> **Required work**
For this exercise, copy out each line of the material below that includes "uses".
Content starts
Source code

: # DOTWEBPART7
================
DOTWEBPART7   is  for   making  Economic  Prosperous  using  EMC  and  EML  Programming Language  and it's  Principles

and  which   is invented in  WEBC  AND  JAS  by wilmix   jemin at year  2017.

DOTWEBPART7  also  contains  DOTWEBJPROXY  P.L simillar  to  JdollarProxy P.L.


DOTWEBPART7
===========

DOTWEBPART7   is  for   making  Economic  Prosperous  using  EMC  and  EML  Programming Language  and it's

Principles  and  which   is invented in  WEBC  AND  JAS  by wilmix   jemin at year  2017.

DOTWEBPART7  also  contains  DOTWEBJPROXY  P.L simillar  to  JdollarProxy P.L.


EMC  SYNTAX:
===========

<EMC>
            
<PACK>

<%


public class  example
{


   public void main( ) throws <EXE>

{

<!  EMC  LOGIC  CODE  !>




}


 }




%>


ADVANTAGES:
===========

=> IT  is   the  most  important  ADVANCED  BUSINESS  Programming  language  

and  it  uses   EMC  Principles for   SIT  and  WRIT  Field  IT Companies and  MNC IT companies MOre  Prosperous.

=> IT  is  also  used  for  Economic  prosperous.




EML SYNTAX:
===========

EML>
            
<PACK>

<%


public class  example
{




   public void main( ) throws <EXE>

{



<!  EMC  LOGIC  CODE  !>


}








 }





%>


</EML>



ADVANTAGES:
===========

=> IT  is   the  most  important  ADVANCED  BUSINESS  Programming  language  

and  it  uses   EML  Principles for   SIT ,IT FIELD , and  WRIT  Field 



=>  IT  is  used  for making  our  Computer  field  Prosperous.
Content ends
Content starts
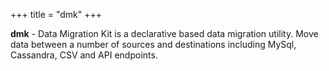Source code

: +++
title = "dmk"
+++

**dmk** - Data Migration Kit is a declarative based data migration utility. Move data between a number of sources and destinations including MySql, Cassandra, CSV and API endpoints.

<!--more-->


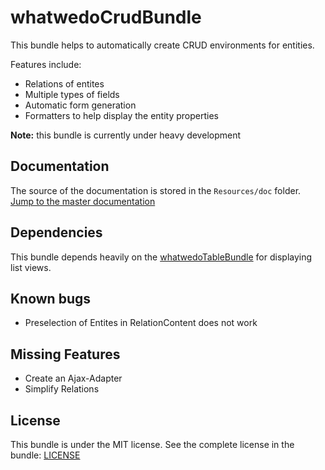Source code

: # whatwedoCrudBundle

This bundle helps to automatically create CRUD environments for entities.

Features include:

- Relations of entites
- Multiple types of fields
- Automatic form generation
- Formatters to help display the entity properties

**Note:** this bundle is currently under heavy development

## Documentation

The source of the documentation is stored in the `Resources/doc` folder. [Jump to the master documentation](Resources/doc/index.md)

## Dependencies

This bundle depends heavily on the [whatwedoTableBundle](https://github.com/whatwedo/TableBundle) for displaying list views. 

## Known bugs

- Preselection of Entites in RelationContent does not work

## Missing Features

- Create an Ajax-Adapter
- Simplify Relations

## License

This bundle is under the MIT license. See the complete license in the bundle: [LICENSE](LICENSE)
Content ends
Content starts
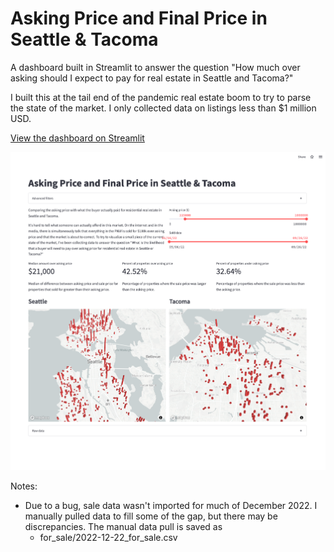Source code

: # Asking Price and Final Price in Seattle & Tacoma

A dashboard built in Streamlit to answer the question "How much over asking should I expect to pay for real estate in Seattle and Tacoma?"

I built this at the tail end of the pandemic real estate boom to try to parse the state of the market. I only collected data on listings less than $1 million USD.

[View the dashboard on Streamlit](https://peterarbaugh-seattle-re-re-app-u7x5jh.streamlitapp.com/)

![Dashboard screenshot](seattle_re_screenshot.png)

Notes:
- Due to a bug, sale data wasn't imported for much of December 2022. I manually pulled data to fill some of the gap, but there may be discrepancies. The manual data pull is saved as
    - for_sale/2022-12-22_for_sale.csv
Content ends
> **Solution for this exercise**
and  it  uses   EMC  Principles for   SIT  and  WRIT  Field  IT Companies and  MNC IT companies MOre  Prosperous.
and  it  uses   EML  Principles for   SIT ,IT FIELD , and  WRIT  Field 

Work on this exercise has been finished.